Exercise Verbal Aikido to keep your COOL!



Aikido is a form of martial arts focused on protecting both the attacker and the defender. To perhaps oversimplify: if they’re pushing, pull; if they’re pulling, push.  Push back and you’re creating conflict!

The first technique of verbal aikido is Selective Agreement—look for something you can agree with in what the person is saying.  Too often we’re looking for how we can correct them or disagree with them.  Your fallback phrase?  “You may be right, and…”

The best way to respond to sarcasm is to use Limited Response . Respond only to the words or subject of the remark not the emotion or tone behind it.  Say the words in your head without the tone and respond to them.  That way you don’t get hooked!  And a third technique?  Be the Goat! Practice these and you’ll be better able to coexist with life’s difficult people—stay COOL when things heat UP!

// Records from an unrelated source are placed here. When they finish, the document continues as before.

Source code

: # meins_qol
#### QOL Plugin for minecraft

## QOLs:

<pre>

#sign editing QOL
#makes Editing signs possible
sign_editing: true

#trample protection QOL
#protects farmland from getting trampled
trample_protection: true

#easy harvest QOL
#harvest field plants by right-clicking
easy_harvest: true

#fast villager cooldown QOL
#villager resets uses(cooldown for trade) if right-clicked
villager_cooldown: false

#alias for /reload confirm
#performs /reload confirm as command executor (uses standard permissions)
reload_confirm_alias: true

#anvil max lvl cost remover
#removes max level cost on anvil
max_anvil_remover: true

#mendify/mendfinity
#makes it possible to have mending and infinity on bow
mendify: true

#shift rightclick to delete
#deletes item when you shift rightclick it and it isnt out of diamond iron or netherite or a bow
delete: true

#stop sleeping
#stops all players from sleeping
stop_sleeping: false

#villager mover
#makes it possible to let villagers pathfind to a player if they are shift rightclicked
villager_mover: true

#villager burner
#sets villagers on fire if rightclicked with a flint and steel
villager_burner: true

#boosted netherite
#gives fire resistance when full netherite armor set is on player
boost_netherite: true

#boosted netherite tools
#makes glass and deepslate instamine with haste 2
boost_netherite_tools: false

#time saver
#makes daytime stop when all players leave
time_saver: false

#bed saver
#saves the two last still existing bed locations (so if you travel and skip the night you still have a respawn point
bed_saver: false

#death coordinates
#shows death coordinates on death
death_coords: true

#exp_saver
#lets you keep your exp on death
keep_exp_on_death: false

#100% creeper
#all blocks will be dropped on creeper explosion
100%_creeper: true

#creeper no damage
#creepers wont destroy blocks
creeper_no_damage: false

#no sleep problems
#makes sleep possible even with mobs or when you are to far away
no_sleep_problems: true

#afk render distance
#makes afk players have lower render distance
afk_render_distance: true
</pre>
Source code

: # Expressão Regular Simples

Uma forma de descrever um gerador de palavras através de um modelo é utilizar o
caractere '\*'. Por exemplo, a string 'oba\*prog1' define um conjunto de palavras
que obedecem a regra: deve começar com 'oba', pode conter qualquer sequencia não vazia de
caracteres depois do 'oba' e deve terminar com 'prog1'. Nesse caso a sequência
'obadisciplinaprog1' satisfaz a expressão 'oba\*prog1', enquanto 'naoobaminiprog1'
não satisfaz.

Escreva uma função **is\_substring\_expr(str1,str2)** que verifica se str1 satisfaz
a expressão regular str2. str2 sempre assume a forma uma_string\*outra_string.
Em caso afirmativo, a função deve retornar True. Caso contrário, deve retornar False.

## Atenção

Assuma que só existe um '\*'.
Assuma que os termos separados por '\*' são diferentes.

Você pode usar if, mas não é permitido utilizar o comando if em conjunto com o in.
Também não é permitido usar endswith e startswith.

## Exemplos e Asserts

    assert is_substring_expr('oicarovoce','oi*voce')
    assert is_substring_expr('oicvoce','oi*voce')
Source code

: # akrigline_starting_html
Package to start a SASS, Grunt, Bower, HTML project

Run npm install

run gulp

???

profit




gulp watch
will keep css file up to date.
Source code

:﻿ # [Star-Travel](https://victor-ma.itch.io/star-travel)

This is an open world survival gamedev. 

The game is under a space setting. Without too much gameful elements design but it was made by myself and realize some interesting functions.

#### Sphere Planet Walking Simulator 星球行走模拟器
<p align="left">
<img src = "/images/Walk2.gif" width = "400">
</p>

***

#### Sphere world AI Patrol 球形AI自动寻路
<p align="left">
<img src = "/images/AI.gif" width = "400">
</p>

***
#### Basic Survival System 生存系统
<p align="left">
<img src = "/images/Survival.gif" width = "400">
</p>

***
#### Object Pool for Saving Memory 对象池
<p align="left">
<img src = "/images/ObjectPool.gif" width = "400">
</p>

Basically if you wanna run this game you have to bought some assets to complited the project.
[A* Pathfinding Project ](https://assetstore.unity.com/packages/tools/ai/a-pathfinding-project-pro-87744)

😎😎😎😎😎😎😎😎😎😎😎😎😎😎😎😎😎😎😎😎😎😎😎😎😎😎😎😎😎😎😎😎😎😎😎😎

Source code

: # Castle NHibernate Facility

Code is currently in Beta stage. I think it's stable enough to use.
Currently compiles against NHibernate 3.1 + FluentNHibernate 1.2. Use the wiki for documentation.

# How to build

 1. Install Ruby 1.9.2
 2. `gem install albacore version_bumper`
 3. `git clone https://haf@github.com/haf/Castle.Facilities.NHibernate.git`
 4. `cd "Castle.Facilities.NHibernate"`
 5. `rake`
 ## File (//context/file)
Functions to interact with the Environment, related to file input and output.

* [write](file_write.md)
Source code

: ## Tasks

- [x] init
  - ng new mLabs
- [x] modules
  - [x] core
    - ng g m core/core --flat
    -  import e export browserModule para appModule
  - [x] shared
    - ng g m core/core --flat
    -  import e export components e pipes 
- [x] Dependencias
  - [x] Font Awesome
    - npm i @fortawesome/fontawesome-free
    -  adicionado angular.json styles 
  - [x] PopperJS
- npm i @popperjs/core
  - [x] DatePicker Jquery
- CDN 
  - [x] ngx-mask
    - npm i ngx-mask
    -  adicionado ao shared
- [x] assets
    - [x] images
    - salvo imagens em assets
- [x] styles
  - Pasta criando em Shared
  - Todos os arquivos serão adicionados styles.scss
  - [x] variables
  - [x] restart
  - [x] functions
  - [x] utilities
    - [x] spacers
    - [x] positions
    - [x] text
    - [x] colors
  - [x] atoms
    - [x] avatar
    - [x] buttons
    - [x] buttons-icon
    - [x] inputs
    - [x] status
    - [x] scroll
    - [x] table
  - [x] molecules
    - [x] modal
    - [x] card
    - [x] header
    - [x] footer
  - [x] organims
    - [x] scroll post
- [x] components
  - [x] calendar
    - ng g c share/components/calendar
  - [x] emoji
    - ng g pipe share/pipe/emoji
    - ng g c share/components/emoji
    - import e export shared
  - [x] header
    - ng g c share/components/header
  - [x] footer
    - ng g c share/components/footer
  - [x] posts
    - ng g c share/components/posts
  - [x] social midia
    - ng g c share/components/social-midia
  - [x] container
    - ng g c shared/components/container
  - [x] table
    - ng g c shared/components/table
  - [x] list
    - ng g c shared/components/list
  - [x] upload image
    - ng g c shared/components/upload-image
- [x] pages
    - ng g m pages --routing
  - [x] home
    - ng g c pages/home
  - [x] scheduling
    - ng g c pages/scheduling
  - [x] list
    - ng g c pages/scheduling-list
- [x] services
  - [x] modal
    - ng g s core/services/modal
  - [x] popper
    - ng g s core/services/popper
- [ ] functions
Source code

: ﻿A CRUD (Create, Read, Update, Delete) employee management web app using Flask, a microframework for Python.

Tuesday, February 10, 2015

When things heat up, ask yourself, ‘What’s my intent?’

Before you lose it, stop and ask yourself, “What’s my Intent?”  It’s our purpose—
what we want to have happen.  One of the reason things heat up is we lose sight of our intent.  If we’re going to stay cool, we must constantly ask ourselves, “What’s my intent—what do I want to have happen here?”  It’s very easy to get pulled away from our intent.  In the book, Crucial Conversations, they discuss a number of deviations from our intent—we can see these in ourselves, sometimes, or they can cause us to react to the other person.  Two of the most common ones?   Getting defensive and wanting to win.  Both create conflict.  We need a win-win to stay cool!  Read more in my article http://j.mp/1CHNh95 

Tuesday, February 3, 2015

When Things Heat UP─the way we look and sound have impact!


 
The way we look and sound in a situation—and the way the other person looks and sounds—can have a lot to do with things heating up.  We call this the Process and can look at it from both ‘sides’ when things heat up.  Did the way you looked and sounded when things heated up help escalate the situation?  And, did you react to the other person’s facial expressions and body language or tone of voice?

It can be as simple as being a frowning thinker.  Frowning thinkers look mad!  And sarcasm is all about changing the meaning of the words by changing the tone of voice.  Many of us react to this tone, causing things to heat up!